◆ **WHAT IS NEEDED**: Word for word, set down the full listing below.
┌──
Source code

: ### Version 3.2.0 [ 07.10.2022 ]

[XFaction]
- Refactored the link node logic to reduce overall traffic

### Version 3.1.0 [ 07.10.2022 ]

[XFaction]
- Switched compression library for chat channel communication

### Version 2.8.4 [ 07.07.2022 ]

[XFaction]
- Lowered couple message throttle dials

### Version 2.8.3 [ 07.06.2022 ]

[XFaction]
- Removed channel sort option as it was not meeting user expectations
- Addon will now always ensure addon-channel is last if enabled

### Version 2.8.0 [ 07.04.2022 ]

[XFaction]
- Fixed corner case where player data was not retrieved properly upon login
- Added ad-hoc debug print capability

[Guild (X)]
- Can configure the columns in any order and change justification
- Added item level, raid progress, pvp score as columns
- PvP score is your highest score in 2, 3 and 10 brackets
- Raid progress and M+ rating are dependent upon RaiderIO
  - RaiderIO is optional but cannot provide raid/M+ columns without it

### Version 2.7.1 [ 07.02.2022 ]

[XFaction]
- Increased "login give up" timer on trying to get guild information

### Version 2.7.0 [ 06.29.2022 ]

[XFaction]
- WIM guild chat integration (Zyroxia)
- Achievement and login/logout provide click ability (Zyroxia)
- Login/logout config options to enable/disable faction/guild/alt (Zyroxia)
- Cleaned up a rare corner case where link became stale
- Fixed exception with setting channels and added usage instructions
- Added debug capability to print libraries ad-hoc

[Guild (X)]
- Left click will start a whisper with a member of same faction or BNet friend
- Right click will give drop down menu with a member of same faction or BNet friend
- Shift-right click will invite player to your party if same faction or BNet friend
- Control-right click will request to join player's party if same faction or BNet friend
└──
◆ **YOUR SOLUTION**:
Source code

: ### Version 3.2.0 [ 07.10.2022 ]

[XFaction]
- Refactored the link node logic to reduce overall traffic

### Version 3.1.0 [ 07.10.2022 ]

[XFaction]
- Switched compression library for chat channel communication

### Version 2.8.4 [ 07.07.2022 ]

[XFaction]
- Lowered couple message throttle dials

### Version 2.8.3 [ 07.06.2022 ]

[XFaction]
- Removed channel sort option as it was not meeting user expectations
- Addon will now always ensure addon-channel is last if enabled

### Version 2.8.0 [ 07.04.2022 ]

[XFaction]
- Fixed corner case where player data was not retrieved properly upon login
- Added ad-hoc debug print capability

[Guild (X)]
- Can configure the columns in any order and change justification
- Added item level, raid progress, pvp score as columns
- PvP score is your highest score in 2, 3 and 10 brackets
- Raid progress and M+ rating are dependent upon RaiderIO
  - RaiderIO is optional but cannot provide raid/M+ columns without it

### Version 2.7.1 [ 07.02.2022 ]

[XFaction]
- Increased "login give up" timer on trying to get guild information

### Version 2.7.0 [ 06.29.2022 ]

[XFaction]
- WIM guild chat integration (Zyroxia)
- Achievement and login/logout provide click ability (Zyroxia)
- Login/logout config options to enable/disable faction/guild/alt (Zyroxia)
- Cleaned up a rare corner case where link became stale
- Fixed exception with setting channels and added usage instructions
- Added debug capability to print libraries ad-hoc

[Guild (X)]
- Left click will start a whisper with a member of same faction or BNet friend
- Right click will give drop down menu with a member of same faction or BNet friend
- Shift-right click will invite player to your party if same faction or BNet friend
- Control-right click will request to join player's party if same faction or BNet friend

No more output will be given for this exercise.